How It All Goes Down
- The first campers start to arrive and Jules immediately feels old.
- They make it through the first hurdle: getting the parents to leave.
- Manny and Edie have charged them with injecting new life into the camp without bringing in commercial elements.
- Not surprisingly, no one really cares that Jules used to be a camper there. Well, except Jules.
- Dennis seems to be taking well to the camp atmosphere, and being out of the city and away from constant financial trouble helps them both.
- Jules has a hard time remembering that she's not a camper; Dennis, however, thinks she probably likes to be away from those teepees now and living in a real house.
- Jules and Dennis tentatively talk about the first day and how it went.
- Then they give up on talking about it and seek comfort in the familiar act of sex.

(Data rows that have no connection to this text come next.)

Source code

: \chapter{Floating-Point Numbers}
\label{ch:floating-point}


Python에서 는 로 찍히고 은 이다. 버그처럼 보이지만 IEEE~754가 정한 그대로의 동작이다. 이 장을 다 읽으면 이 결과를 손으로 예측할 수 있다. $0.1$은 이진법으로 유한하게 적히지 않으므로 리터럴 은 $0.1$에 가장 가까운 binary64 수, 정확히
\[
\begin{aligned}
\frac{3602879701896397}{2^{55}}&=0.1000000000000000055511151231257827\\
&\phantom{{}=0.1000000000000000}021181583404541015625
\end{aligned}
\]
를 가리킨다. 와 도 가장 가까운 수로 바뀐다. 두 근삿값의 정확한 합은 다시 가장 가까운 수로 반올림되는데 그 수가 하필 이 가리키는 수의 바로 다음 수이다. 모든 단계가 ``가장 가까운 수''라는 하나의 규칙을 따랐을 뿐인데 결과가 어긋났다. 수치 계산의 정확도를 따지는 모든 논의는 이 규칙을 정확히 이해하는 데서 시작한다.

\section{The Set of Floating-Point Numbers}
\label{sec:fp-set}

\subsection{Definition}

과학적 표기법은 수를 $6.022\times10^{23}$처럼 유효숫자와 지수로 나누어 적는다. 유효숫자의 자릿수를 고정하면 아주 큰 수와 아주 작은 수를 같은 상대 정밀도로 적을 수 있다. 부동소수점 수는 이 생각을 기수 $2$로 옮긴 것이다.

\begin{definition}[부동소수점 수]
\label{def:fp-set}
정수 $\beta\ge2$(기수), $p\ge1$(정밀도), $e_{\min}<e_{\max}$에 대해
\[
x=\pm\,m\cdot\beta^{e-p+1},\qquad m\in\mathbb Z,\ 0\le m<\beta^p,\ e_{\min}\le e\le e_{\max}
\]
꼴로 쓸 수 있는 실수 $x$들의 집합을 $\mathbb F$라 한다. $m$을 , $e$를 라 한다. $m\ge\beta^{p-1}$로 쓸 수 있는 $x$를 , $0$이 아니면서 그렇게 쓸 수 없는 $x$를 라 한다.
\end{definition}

- Jules thinks of her mom and wonders how she lived without finding a new partner for so long.
- Dennis asks her if she's happy, which is really all he wants.
- Jules is really distracted during sex, thinking about the scene like she's standing outside it—she doesn't know if she's actually happy.
- The next morning, everything is still running smoothly.
- A couple weeks later, Dennis asks if Jules is still happy.
- Jules doesn't really answer the question, though… again.
- They walk to the nearby town and sit down with some coffee when the phone rings: The generator went out at camp.
- They realize they can't sit and do nothing, and also that every day brings a new problem.
- One of the campers is an anorexic dancer with a crush on a counselor who worries that the nurse will make her leave if she doesn't eat more.
- Jules tries to bond with the girls in their teepees but it's just awkward because she's old.
- She quickly realizes that the job is way less creative than she thought it would be—they have to worry about a bunch of boring stuff like grocery deliveries.
- She thinks that the Wunderlichs were all about curating people and she doesn't want to be a curator.